Collected data entries:
---+---

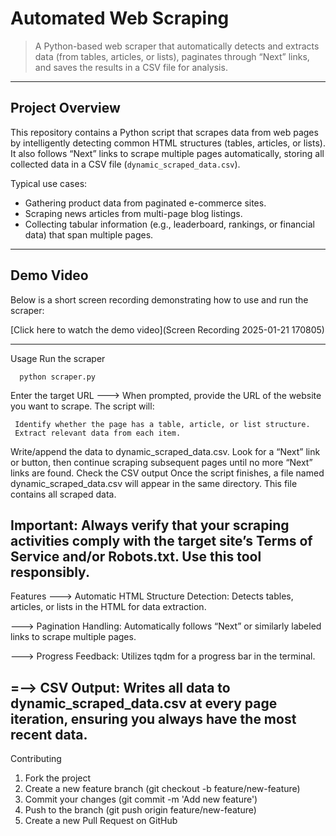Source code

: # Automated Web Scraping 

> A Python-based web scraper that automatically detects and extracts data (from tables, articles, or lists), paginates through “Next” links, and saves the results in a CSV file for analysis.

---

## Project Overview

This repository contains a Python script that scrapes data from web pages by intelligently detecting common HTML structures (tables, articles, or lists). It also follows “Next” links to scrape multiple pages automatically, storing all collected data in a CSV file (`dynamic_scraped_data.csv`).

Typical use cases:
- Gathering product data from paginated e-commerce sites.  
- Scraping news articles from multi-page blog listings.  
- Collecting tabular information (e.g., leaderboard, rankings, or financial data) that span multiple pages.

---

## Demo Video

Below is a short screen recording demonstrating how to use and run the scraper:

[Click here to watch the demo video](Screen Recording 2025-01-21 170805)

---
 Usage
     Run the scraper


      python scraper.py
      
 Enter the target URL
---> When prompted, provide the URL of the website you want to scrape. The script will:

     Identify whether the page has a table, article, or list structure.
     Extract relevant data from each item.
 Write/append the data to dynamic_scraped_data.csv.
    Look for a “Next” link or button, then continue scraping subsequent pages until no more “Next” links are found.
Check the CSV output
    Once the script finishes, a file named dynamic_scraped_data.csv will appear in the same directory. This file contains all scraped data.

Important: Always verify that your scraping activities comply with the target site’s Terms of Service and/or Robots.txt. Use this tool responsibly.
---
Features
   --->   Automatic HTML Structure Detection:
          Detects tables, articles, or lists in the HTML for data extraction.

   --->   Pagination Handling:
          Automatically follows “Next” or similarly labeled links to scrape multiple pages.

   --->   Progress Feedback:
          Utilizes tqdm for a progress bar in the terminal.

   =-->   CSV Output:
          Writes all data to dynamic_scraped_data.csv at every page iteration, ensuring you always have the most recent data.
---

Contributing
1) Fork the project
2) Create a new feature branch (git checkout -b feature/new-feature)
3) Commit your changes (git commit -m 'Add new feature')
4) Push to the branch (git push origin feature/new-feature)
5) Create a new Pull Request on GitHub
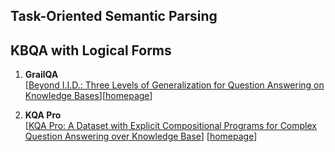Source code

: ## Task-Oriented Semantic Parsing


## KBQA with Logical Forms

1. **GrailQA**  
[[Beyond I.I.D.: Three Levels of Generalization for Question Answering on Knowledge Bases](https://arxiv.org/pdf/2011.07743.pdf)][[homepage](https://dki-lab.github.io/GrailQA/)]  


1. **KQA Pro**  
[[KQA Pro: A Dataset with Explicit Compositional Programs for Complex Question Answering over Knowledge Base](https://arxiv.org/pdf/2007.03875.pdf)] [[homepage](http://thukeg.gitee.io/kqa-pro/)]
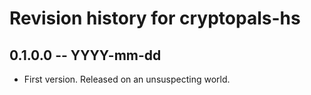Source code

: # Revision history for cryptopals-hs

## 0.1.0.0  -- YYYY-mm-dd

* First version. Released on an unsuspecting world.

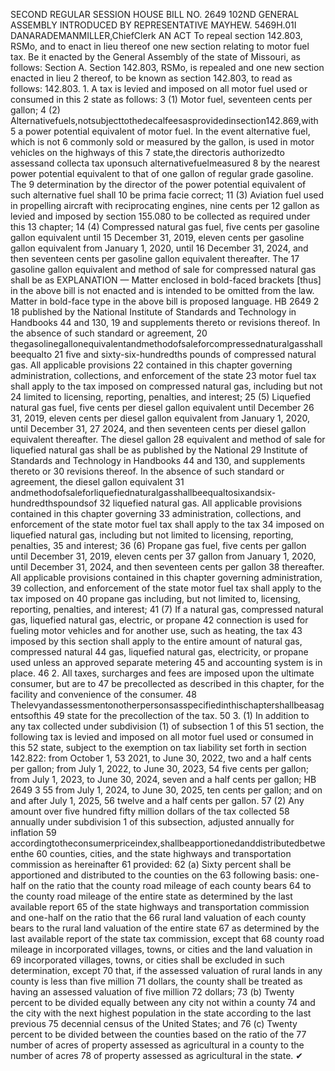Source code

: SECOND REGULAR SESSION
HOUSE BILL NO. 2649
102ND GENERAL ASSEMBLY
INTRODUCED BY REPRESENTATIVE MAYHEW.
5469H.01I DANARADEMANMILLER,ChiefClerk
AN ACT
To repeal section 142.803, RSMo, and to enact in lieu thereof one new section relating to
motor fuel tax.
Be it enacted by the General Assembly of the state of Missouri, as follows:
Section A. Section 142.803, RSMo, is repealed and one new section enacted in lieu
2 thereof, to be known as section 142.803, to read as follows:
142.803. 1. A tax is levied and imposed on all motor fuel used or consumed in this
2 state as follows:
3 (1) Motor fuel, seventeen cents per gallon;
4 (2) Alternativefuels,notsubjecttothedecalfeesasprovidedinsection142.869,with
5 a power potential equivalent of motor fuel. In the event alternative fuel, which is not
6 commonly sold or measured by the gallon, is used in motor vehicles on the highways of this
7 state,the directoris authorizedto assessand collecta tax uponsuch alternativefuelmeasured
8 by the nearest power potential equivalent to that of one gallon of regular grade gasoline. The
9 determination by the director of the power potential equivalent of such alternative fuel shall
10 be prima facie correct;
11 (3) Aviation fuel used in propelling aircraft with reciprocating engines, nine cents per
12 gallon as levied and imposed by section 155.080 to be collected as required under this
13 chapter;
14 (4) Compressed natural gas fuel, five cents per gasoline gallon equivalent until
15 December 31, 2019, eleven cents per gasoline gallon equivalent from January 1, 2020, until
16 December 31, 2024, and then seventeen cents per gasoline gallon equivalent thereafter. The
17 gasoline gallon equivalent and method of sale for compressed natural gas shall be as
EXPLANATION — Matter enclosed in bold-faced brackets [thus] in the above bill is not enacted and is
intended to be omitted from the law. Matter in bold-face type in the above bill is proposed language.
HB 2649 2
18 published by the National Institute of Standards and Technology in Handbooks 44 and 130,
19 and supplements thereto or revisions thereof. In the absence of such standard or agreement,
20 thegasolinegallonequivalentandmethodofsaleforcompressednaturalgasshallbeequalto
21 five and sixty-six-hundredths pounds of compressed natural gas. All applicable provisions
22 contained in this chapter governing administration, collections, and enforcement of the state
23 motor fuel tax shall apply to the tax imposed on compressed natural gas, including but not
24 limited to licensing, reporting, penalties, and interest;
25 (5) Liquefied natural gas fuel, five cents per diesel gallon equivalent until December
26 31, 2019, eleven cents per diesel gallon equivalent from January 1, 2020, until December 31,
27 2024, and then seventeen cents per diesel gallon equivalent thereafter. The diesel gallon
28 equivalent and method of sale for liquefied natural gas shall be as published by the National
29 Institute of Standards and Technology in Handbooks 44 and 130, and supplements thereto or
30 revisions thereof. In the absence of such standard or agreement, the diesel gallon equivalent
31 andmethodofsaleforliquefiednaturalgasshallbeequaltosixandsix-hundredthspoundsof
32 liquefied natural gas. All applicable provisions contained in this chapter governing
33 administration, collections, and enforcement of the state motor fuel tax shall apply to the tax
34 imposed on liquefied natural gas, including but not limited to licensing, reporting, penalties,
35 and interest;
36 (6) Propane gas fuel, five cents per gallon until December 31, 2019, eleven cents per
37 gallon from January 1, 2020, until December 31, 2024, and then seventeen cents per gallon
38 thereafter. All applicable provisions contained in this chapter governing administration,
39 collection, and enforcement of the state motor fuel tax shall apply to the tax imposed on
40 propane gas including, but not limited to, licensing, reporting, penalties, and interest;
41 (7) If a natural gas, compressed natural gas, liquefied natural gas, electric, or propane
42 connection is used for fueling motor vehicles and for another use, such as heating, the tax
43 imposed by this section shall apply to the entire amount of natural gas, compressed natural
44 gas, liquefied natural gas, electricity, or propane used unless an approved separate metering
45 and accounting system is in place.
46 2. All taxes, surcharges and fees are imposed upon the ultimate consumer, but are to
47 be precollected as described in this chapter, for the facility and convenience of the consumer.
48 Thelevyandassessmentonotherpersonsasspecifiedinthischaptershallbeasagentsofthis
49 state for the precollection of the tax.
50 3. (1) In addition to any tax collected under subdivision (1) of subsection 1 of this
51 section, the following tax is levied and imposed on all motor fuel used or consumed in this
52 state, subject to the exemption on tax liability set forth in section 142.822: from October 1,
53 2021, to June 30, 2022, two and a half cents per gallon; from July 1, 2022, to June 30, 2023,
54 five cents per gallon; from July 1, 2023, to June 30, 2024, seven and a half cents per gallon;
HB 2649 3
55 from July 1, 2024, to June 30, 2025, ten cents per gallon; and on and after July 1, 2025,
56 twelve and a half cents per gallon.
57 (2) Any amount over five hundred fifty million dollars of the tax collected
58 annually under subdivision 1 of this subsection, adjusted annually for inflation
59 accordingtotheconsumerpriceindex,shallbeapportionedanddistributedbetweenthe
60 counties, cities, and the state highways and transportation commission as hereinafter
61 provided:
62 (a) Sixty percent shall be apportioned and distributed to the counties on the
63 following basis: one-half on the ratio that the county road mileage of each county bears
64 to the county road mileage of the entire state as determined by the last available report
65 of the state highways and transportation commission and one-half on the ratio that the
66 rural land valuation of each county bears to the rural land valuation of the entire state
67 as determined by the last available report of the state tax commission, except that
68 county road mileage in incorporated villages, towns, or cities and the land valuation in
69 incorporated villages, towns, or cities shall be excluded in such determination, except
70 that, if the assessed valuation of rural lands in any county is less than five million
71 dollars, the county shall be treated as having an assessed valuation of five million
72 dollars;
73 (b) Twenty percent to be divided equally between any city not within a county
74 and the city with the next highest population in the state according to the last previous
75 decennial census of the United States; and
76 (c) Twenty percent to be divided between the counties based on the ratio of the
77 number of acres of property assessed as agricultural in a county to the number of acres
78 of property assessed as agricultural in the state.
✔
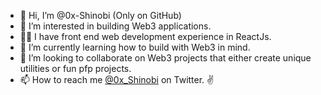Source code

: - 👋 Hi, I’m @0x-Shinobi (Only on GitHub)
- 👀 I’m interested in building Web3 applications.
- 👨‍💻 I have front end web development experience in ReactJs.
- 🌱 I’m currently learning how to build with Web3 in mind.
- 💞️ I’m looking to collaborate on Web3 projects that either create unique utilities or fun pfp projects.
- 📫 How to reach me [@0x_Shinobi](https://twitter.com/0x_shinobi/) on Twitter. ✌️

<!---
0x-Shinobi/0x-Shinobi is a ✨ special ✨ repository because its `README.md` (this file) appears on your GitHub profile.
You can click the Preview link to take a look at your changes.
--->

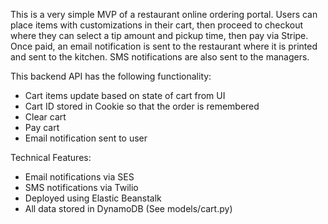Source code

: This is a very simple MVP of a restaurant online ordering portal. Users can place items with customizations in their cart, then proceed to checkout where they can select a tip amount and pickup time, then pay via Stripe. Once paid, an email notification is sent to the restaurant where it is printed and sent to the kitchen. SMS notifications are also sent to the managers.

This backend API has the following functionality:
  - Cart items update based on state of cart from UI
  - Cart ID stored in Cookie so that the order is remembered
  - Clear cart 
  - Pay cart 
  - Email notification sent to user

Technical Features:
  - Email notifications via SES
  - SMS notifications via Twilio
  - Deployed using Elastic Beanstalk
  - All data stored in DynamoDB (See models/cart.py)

---+---

## Action item
Whenever the word "available" shows up in a line above, copy that line.

## Task solution
64 to the county road mileage of the entire state as determined by the last available report
67 as determined by the last available report of the state tax commission, except that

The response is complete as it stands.